▸ **Task instructions**
Look through the records below and state how many lines carry the string "subsubsection", adding nothing.

===

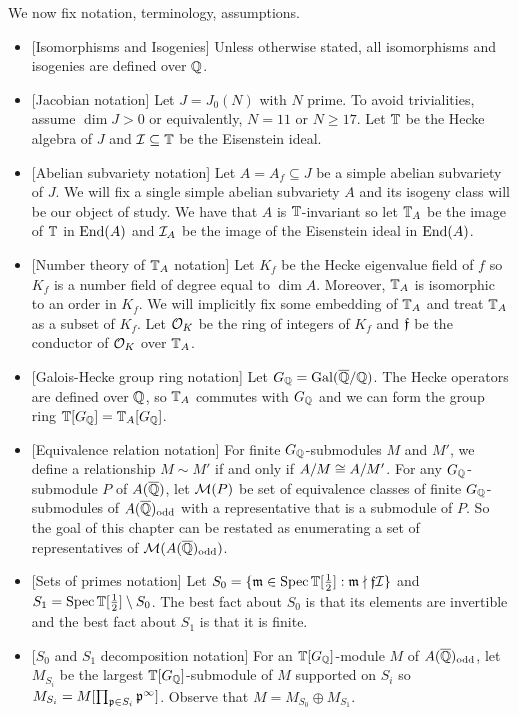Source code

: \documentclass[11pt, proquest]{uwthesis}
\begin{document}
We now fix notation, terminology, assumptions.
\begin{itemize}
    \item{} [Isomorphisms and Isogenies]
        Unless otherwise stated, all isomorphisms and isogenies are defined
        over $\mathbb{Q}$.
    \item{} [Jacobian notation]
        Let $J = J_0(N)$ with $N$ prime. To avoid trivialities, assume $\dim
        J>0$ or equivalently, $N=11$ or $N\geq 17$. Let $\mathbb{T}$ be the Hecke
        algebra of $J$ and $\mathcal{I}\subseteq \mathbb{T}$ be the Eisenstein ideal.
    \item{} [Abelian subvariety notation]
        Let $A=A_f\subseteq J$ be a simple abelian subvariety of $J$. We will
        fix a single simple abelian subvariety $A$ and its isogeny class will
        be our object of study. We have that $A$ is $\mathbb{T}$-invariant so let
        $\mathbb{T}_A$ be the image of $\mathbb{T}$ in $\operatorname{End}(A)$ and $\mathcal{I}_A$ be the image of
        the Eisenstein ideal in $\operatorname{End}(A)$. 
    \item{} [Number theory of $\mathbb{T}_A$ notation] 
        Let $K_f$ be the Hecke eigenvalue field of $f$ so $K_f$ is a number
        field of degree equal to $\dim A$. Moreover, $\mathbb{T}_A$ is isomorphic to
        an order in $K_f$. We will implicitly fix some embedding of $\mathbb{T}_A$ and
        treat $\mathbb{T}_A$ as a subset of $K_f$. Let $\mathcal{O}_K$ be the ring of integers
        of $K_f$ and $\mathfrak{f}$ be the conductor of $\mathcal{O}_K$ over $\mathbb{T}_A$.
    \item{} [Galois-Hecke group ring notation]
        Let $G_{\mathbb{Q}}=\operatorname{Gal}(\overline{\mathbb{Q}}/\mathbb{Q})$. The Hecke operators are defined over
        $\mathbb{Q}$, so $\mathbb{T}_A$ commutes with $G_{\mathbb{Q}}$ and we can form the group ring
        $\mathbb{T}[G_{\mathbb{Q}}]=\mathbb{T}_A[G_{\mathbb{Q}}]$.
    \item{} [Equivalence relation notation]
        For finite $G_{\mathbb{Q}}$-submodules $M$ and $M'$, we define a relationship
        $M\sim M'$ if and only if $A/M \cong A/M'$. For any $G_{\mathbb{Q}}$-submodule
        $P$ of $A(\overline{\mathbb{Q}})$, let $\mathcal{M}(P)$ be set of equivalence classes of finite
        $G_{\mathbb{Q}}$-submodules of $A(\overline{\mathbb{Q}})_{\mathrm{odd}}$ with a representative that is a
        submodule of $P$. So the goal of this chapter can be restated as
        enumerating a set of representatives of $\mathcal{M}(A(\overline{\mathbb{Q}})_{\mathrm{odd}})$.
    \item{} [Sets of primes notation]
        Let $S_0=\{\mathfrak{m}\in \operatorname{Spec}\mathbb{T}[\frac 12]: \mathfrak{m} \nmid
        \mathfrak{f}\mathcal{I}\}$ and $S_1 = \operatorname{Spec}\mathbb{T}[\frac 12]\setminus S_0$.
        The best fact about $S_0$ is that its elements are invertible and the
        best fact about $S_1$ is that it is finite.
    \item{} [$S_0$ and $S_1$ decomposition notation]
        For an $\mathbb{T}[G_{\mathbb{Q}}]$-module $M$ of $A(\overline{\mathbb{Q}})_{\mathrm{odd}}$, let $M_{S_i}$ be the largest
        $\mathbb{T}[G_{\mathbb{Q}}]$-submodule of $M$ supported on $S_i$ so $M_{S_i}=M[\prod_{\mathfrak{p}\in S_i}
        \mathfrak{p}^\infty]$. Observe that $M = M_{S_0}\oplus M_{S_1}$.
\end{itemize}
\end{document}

===

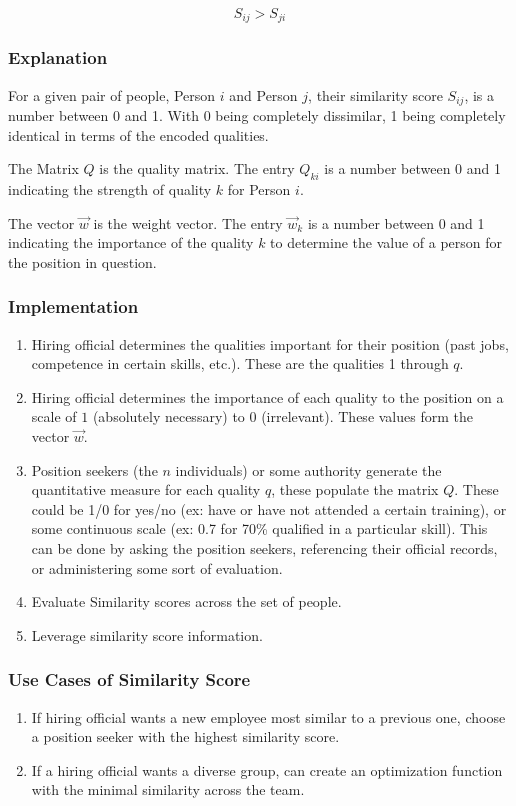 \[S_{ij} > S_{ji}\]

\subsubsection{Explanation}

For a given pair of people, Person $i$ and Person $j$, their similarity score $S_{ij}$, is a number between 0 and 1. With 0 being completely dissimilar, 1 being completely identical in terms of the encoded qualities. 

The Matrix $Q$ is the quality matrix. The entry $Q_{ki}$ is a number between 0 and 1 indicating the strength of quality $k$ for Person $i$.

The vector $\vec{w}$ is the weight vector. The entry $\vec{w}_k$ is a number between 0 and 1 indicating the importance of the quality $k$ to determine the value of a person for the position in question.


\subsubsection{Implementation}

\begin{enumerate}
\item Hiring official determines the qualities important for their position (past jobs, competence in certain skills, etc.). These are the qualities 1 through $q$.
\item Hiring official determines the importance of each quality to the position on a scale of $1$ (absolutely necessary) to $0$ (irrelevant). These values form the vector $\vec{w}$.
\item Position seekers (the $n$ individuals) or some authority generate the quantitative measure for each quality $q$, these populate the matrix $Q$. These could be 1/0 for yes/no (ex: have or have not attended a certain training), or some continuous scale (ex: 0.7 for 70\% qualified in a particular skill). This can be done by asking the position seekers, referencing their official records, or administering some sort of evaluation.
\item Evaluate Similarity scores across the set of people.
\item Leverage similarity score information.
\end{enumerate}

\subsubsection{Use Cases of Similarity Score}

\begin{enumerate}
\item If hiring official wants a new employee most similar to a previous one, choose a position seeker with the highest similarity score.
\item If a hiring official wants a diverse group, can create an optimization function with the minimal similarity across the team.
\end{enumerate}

===

▸ **Solution for this problem**
3